* **Task details**
Below are the entries; give again exactly the lines from the one mentioning "- **conda 虚拟环境和缓存**（你不要笑，对于不会调教" through the one mentioning "以下内容经常涉及到**管理员权限**。你可能需要启用账户 Administrator，或者属于 Admininstrators", inclusive.

Stored data:
■ ■ ■ ■ ■

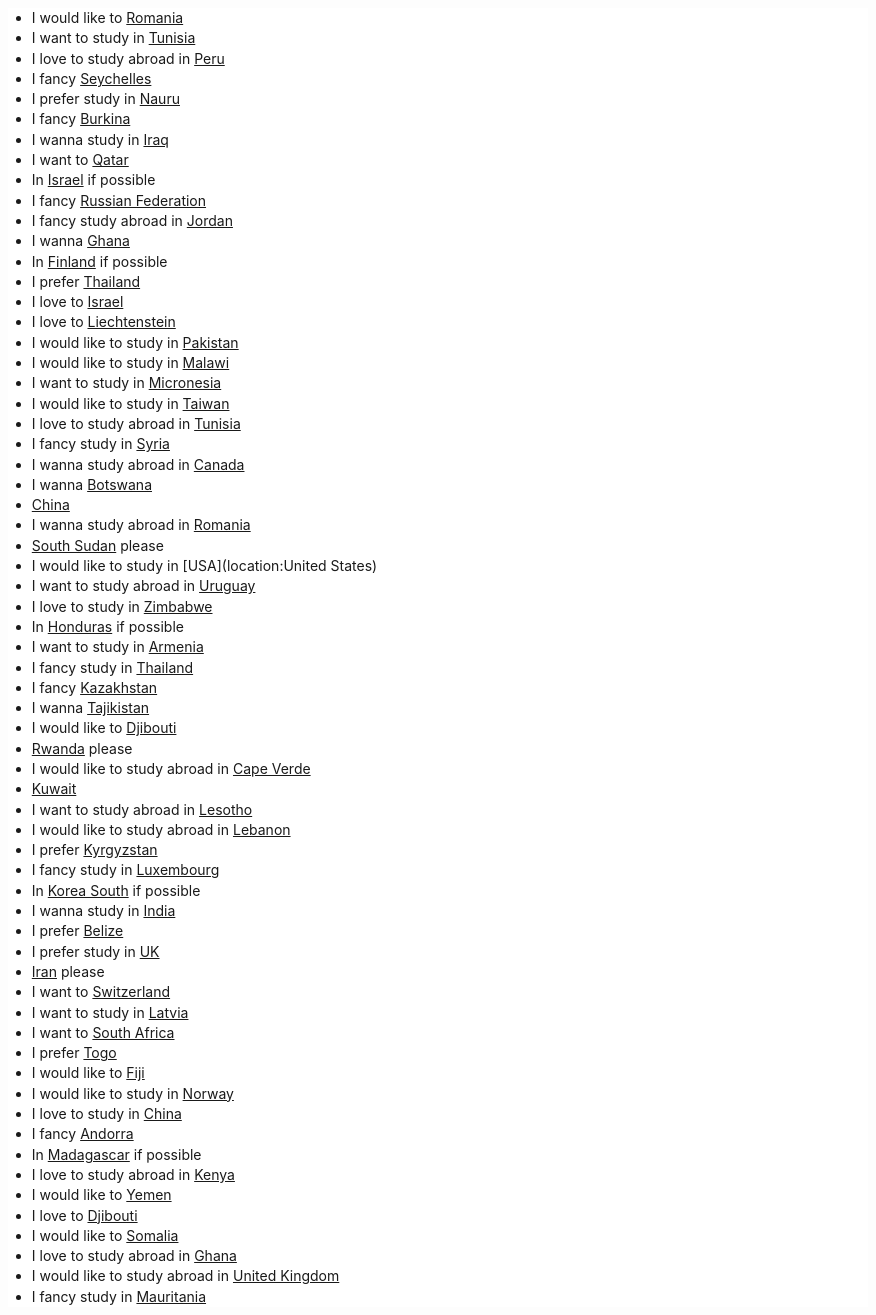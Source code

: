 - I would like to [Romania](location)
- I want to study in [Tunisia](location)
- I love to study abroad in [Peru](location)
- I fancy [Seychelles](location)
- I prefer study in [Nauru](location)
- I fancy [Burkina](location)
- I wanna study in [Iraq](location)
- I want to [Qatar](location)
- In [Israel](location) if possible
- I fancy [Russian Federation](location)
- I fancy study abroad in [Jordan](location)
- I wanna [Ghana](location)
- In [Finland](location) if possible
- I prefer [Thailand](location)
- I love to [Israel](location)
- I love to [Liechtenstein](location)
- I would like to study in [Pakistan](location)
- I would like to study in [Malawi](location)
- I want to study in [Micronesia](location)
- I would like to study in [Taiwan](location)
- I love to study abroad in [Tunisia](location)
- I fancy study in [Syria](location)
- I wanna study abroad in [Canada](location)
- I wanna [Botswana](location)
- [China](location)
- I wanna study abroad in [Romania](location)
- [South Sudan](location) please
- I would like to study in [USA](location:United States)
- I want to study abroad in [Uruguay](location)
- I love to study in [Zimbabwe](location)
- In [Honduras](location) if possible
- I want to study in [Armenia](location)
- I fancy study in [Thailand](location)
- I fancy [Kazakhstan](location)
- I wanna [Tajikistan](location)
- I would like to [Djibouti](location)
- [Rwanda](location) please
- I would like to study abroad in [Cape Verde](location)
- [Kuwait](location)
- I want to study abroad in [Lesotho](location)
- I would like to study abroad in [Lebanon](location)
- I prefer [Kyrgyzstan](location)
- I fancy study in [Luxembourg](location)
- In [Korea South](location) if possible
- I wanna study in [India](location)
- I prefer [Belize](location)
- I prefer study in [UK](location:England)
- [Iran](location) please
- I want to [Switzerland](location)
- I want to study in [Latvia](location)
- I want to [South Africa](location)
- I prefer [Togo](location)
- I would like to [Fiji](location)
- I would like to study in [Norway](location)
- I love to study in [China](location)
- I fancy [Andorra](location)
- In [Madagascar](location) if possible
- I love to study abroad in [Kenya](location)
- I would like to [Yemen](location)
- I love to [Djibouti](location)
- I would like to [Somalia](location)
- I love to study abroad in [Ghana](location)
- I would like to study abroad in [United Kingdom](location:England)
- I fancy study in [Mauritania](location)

■ ■ ■ ■ ■

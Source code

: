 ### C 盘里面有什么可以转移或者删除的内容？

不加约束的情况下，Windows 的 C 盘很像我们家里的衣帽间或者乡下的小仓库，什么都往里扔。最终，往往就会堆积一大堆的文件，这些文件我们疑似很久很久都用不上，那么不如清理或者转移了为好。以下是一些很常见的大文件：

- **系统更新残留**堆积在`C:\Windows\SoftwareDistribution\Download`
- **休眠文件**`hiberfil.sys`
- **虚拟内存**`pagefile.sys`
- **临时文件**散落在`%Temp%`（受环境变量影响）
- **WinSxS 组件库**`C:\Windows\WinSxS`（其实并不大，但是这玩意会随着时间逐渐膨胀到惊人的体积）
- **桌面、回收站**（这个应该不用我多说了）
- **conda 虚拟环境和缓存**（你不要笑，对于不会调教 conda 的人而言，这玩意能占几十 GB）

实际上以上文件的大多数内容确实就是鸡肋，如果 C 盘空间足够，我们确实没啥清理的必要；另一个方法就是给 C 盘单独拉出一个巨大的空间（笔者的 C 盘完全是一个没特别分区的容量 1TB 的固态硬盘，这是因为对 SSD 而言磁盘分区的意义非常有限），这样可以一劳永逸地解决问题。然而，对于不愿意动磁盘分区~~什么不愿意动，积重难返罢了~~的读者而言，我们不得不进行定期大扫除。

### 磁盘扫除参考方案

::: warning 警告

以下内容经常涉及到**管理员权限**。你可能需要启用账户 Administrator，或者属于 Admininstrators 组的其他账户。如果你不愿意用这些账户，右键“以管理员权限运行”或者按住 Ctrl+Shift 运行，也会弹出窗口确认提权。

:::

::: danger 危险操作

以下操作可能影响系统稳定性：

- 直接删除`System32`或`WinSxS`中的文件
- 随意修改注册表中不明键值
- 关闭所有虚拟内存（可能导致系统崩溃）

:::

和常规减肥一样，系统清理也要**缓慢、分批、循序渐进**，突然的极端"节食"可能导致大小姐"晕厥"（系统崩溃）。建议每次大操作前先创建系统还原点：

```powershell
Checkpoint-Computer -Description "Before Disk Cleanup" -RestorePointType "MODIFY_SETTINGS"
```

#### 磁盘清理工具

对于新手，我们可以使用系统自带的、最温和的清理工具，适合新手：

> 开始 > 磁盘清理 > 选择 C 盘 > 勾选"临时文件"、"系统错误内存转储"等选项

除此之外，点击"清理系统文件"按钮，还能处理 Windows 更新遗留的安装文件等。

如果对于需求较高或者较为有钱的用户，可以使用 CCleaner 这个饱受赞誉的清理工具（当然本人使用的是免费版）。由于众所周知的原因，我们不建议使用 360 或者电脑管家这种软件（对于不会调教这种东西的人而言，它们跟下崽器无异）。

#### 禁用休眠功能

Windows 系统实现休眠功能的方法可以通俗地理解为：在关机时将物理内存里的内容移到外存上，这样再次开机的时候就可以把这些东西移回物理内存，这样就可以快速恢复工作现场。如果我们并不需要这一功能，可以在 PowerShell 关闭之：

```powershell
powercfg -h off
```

■ ■ ■ ■ ■

* **Answer section**
- **conda 虚拟环境和缓存**（你不要笑，对于不会调教 conda 的人而言，这玩意能占几十 GB）

实际上以上文件的大多数内容确实就是鸡肋，如果 C 盘空间足够，我们确实没啥清理的必要；另一个方法就是给 C 盘单独拉出一个巨大的空间（笔者的 C 盘完全是一个没特别分区的容量 1TB 的固态硬盘，这是因为对 SSD 而言磁盘分区的意义非常有限），这样可以一劳永逸地解决问题。然而，对于不愿意动磁盘分区~~什么不愿意动，积重难返罢了~~的读者而言，我们不得不进行定期大扫除。

### 磁盘扫除参考方案

::: warning 警告

以下内容经常涉及到**管理员权限**。你可能需要启用账户 Administrator，或者属于 Admininstrators 组的其他账户。如果你不愿意用这些账户，右键“以管理员权限运行”或者按住 Ctrl+Shift 运行，也会弹出窗口确认提权。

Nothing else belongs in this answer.